Repeat exactly, and only, the lines below starting at the line that contains "OG0-092 exam syllabus.</li>" and ending at the line that contains "look at them.</p>", inclusive of both.

[Opening Input records section]

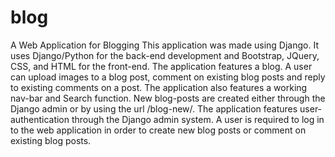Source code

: # blog
A Web Application for Blogging
  This application was made using Django. It uses Django/Python for the back-end development and Bootstrap, JQuery, CSS, and HTML 
for the front-end.
  The application features a blog. A user can upload images to a blog post, comment on existing blog posts and reply to existing
comments on a post. The application also features a working nav-bar and Search function.
  New blog-posts are created either through the Django admin or by using the url /blog-new/. 
  The application features user-authentication through the Django admin system. A user is required to log in to the web application 
in order to create new blog posts or comment on existing blog posts. 
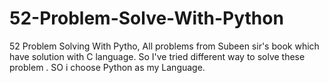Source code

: # 52-Problem-Solve-With-Python
52  Problem Solving With Pytho, All problems from Subeen sir's book which have solution with C language. So I've tried different way to solve these problem . SO i choose Python as my Language.
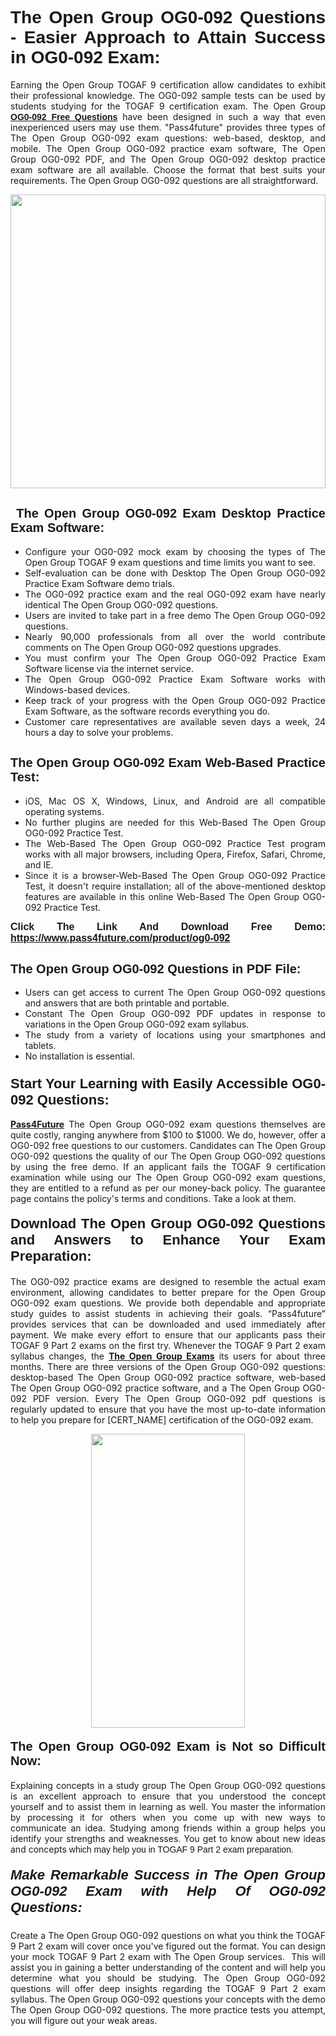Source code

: <h1 style="text-align: justify;"><span style="font-family:Tahoma,Geneva,sans-serif;"><strong>The Open Group OG0-092 Questions - Easier Approach to Attain Success in OG0-092 Exam:</strong></span></h1>

<p style="text-align: justify;">Earning the Open Group TOGAF 9 certification allow candidates to exhibit their professional knowledge. The OG0-092 sample tests can be used by students studying for the TOGAF 9 certification exam. The Open Group <a href="https://www.pass4future.com/questions/the-open-group/og0-092" target="_blank"><span style="font-family:Tahoma,Geneva,sans-serif;"><strong>OG0-092 Free Questions</strong></span></a> have been designed in such a way that even inexperienced users may use them. "Pass4future" provides three types of The Open Group OG0-092 exam questions: web-based, desktop, and mobile. The Open Group OG0-092 practice exam software, The Open Group OG0-092 PDF, and The Open Group OG0-092 desktop practice exam software are all available. Choose the format that best suits your requirements. The Open Group OG0-092 questions are all straightforward.</p>

<p style="text-align: justify;"><a href="https://www.pass4future.com/product/og0-092" target="_blank"><img alt="" src="https://lh3.googleusercontent.com/pw/AM-JKLU5_aushiRQbaoUdVonD_1om6esFnUm_j21jdeI1V3aesz_ETcO2Y8QVj0ZamD1vJ__MzXKNoh3XzzrDTXgudBuMwEatvdphNwcixeZDIncATvFdVanIchOfqVuIJHbWkG03KYMH2pwXnb7WaAnvI3g=w1366-h490-no?authuser=0" style="width: 100%; height: 470px;" /></a></p>

<h2 style="text-align: justify;"><strong><span style="font-family:Tahoma,Geneva,sans-serif;"><span style="font-size:20px;"> The Open Group OG0-092 Exam Desktop Practice Exam Software:</span></span></strong></h2>

<ul>
	<li style="text-align: justify;">Configure your OG0-092 mock exam by choosing the types of The Open Group TOGAF 9 exam questions and time limits you want to see.</li>
	<li style="text-align: justify;">Self-evaluation can be done with Desktop The Open Group OG0-092 Practice Exam Software demo trials.</li>
	<li style="text-align: justify;">The OG0-092 practice exam and the real OG0-092 exam have nearly identical The Open Group OG0-092 questions.</li>
	<li style="text-align: justify;">Users are invited to take part in a free demo The Open Group OG0-092 questions.</li>
	<li style="text-align: justify;">Nearly 90,000 professionals from all over the world contribute comments on The Open Group OG0-092 questions upgrades.</li>
	<li style="text-align: justify;">You must confirm your The Open Group OG0-092 Practice Exam Software license via the internet service.</li>
	<li style="text-align: justify;">The Open Group OG0-092 Practice Exam Software works with Windows-based devices.</li>
	<li style="text-align: justify;">Keep track of your progress with the Open Group OG0-092 Practice Exam Software, as the software records everything you do.</li>
	<li style="text-align: justify;">Customer care representatives are available seven days a week, 24 hours a day to solve your problems.</li>
</ul>

<h2 style="text-align: justify;"><span style="font-family:Tahoma,Geneva,sans-serif;"><strong><span style="font-size:20px;">The Open Group OG0-092 Exam Web-Based Practice Test:</span></strong></span></h2>

<ul>
	<li style="text-align: justify;">iOS, Mac OS X, Windows, Linux, and Android are all compatible operating systems.</li>
	<li style="text-align: justify;">No further plugins are needed for this Web-Based The Open Group OG0-092 Practice Test.</li>
	<li style="text-align: justify;">The Web-Based The Open Group OG0-092 Practice Test program works with all major browsers, including Opera, Firefox, Safari, Chrome, and IE.</li>
	<li style="text-align: justify;">Since it is a browser-Web-Based The Open Group OG0-092 Practice Test, it doesn't require installation; all of the above-mentioned desktop features are available in this online Web-Based The Open Group OG0-092 Practice Test.</li>
</ul>

<p style="text-align: justify;"><span style="font-family:Tahoma,Geneva,sans-serif;"><span style="font-size:16px;"><strong>Click The Link And Download Free Demo:</strong></span></span> <a href="https://www.pass4future.com/product/og0-092" target="_blank"><span style="font-family:Tahoma,Geneva,sans-serif;"><span style="font-size:16px;"><strong>https://www.pass4future.com/product/og0-092</strong></span></span></a></p>

<h2 style="text-align: justify;"><strong><span style="font-family:Tahoma,Geneva,sans-serif;"><span style="font-size:20px;">The Open Group OG0-092 Questions in PDF File:</span></span></strong></h2>

<ul>
	<li style="text-align: justify;">Users can get access to current The Open Group OG0-092 questions and answers that are both printable and portable.</li>
	<li style="text-align: justify;">Constant The Open Group OG0-092 PDF updates in response to variations in the Open Group OG0-092 exam syllabus.</li>
	<li style="text-align: justify;">The study from a variety of locations using your smartphones and tablets.</li>
	<li style="text-align: justify;">No installation is essential.</li>
</ul>

<h3 style="text-align: justify;"><span style="font-family:Tahoma,Geneva,sans-serif;"><strong><span style="font-size:22px;">Start Your Learning with Easily Accessible OG0-092 Questions:</span></strong></span></h3>

<p style="text-align: justify;"><strong><a href="https://www.pass4future.com/" target="_blank">Pass4Future</a></strong> The Open Group OG0-092 exam questions themselves are quite costly, ranging anywhere from $100 to $1000. We do, however, offer a OG0-092 free questions to our customers. Candidates can The Open Group OG0-092 questions the quality of our The Open Group OG0-092 questions by using the free demo. If an applicant fails the TOGAF 9 certification examination while using our The Open Group OG0-092 exam questions, they are entitled to a refund as per our money-back policy. The guarantee page contains the policy's terms and conditions. Take a look at them.</p>

<h4 style="text-align: justify;"><strong><span style="font-family:Tahoma,Geneva,sans-serif;"><span style="font-size:22px;">Download The Open Group OG0-092 Questions and Answers to Enhance Your Exam Preparation:</span></span></strong></h4>

<p style="text-align: justify;">The OG0-092 practice exams are designed to resemble the actual exam environment, allowing candidates to better prepare for the Open Group OG0-092 exam questions. We provide both dependable and appropriate study guides to assist students in achieving their goals. “Pass4future” provides services that can be downloaded and used immediately after payment. We make every effort to ensure that our applicants pass their TOGAF 9 Part 2 exams on the first try. Whenever the TOGAF 9 Part 2 exam syllabus changes, the <strong><a href="https://www.pass4future.com/the-open-group" target="_blank">The Open Group Exams</a></strong> its users for about three months. There are three versions of the Open Group OG0-092 questions: desktop-based The Open Group OG0-092 practice software, web-based The Open Group OG0-092 practice software, and a The Open Group OG0-092 PDF version. Every The Open Group OG0-092 pdf questions is regularly updated to ensure that you have the most up-to-date information to help you prepare for [CERT_NAME] certification of the OG0-092 exam.</p>

<p style="text-align: center;"><a href="https://www.pass4future.com/product/og0-092" target="_blank"><img alt="" src="https://lh3.googleusercontent.com/pw/AM-JKLV3yUm3jiqqIo1xIsj1VJ_UeysYexQY-pRYO0rIFl3vg11QZioN-gzffpw2AfKqFynWuvoXOreWrWS0swpr4xmOSWfwII2jvatteuqrfxiWGFBSHPiZUCoi33jqeymK5dmu-0enyX6tayRCAMHw05jv=s617-no?authuser=0" style="width: 70%; height: 470px;" /></a></p>

<h4 style="text-align: justify;"><strong><span style="font-family:Tahoma,Geneva,sans-serif;"><span style="font-size:20px;">The Open Group OG0-092 Exam is Not so Difficult Now:</span></span></strong></h4>

<p style="text-align: justify;">Explaining concepts in a study group The Open Group OG0-092 questions is an excellent approach to ensure that you understood the concept yourself and to assist them in learning as well. You master the information by processing it for others when you come up with new ways to communicate an idea. Studying among friends within a group helps you identify your strengths and weaknesses. You get to know about new ideas and concepts <span style="font-family:Tahoma,Geneva,sans-serif;">which may help you in TOGAF 9 Part 2 exam preparation.</span></p>

<h5 style="text-align: justify;"><span style="font-family:Tahoma,Geneva,sans-serif;"><span style="font-size:22px;"><strong>Make Remarkable Success in The Open Group OG0-092 Exam with Help Of OG0-092 Questions:</strong></span></span></h5>

<p style="text-align: justify;">Create a The Open Group OG0-092 questions on what you think the TOGAF 9 Part 2 exam will cover once you've figured out the format. You can design your mock TOGAF 9 Part 2 exam with The Open Group services.  This will assist you in gaining a better understanding of the content and will help you determine what you should be studying. The Open Group OG0-092 questions will offer deep insights regarding the TOGAF 9 Part 2 exam syllabus. The Open Group OG0-092 questions your concepts with the demo The Open Group OG0-092 questions. The more practice tests you attempt, you will figure out your weak areas.</p>
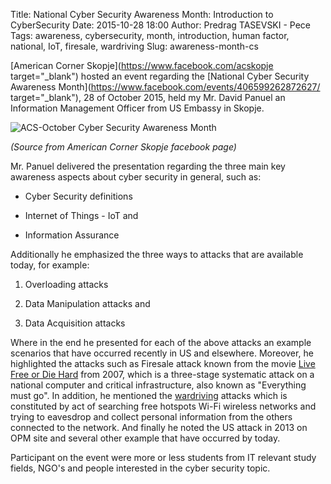 Title: National Cyber Security Awareness Month: Introduction to CyberSecurity
Date: 2015-10-28 18:00
Author: Predrag TASEVSKI - Pece
Tags:  awareness, cybersecurity,  month, introduction, human factor, national, IoT, firesale, wardriving
Slug: awareness-month-cs

[American Corner Skopje](https://www.facebook.com/acskopje target="_blank") hosted an event regarding the [National Cyber Security Awareness Month](https://www.facebook.com/events/406599262872627/ target="_blank"), 28 of October 2015, held my Mr. David Panuel an Information Management Officer from US Embassy in Skopje.

![ACS-October Cyber Security Awareness Month](https://fbcdn-photos-b-a.akamaihd.net/hphotos-ak-xfp1/v/t1.0-0/s600x600/12195800_10153144779040848_7524073074181699207_n.jpg?oh=e77747ee3b5483aa213030b345dd3f06&oe=5684B35E&__gda__=1455985831_8b3779ae01f26e908ab1f8ee39745edc)

_(Source from American Corner Skopje facebook page)_

Mr. Panuel delivered the presentation regarding the three main key awareness aspects about cyber security in general, such as:

- Cyber Security definitions

- Internet of Things - IoT and

- Information Assurance

Additionally he emphasized the three ways to attacks that are available today, for example:

1. Overloading attacks

2. Data Manipulation attacks and

3. Data Acquisition attacks

Where in the end he presented  for each of the above attacks an example scenarios that have occurred recently in US and elsewhere. Moreover, he highlighted the attacks such as Firesale attack known from the movie [Live Free or Die Hard](https://en.wikipedia.org/wiki/Live_Free_or_Die_Hard) from 2007, which is a three-stage systematic attack on a national computer and critical infrastructure, also known as "Everything must go".  In addition, he mentioned the [wardriving](https://en.wikipedia.org/wiki/Wardriving) attacks which is constituted by act of searching free hotspots Wi-Fi wireless networks and trying to eavesdrop and collect personal information from the others connected to the network. And finally he noted the US attack in 2013 on OPM site and several other example that have occurred by today.

Participant on the event were more or less students from IT relevant study fields, NGO's and people interested in the cyber security topic.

[Closing Input records section]

* **Answer to the exercise**:
	<li style="text-align: justify;">Constant The Open Group OG0-092 PDF updates in response to variations in the Open Group OG0-092 exam syllabus.</li>
	<li style="text-align: justify;">The study from a variety of locations using your smartphones and tablets.</li>
	<li style="text-align: justify;">No installation is essential.</li>
</ul>

<h3 style="text-align: justify;"><span style="font-family:Tahoma,Geneva,sans-serif;"><strong><span style="font-size:22px;">Start Your Learning with Easily Accessible OG0-092 Questions:</span></strong></span></h3>

<p style="text-align: justify;"><strong><a href="https://www.pass4future.com/" target="_blank">Pass4Future</a></strong> The Open Group OG0-092 exam questions themselves are quite costly, ranging anywhere from $100 to $1000. We do, however, offer a OG0-092 free questions to our customers. Candidates can The Open Group OG0-092 questions the quality of our The Open Group OG0-092 questions by using the free demo. If an applicant fails the TOGAF 9 certification examination while using our The Open Group OG0-092 exam questions, they are entitled to a refund as per our money-back policy. The guarantee page contains the policy's terms and conditions. Take a look at them.</p>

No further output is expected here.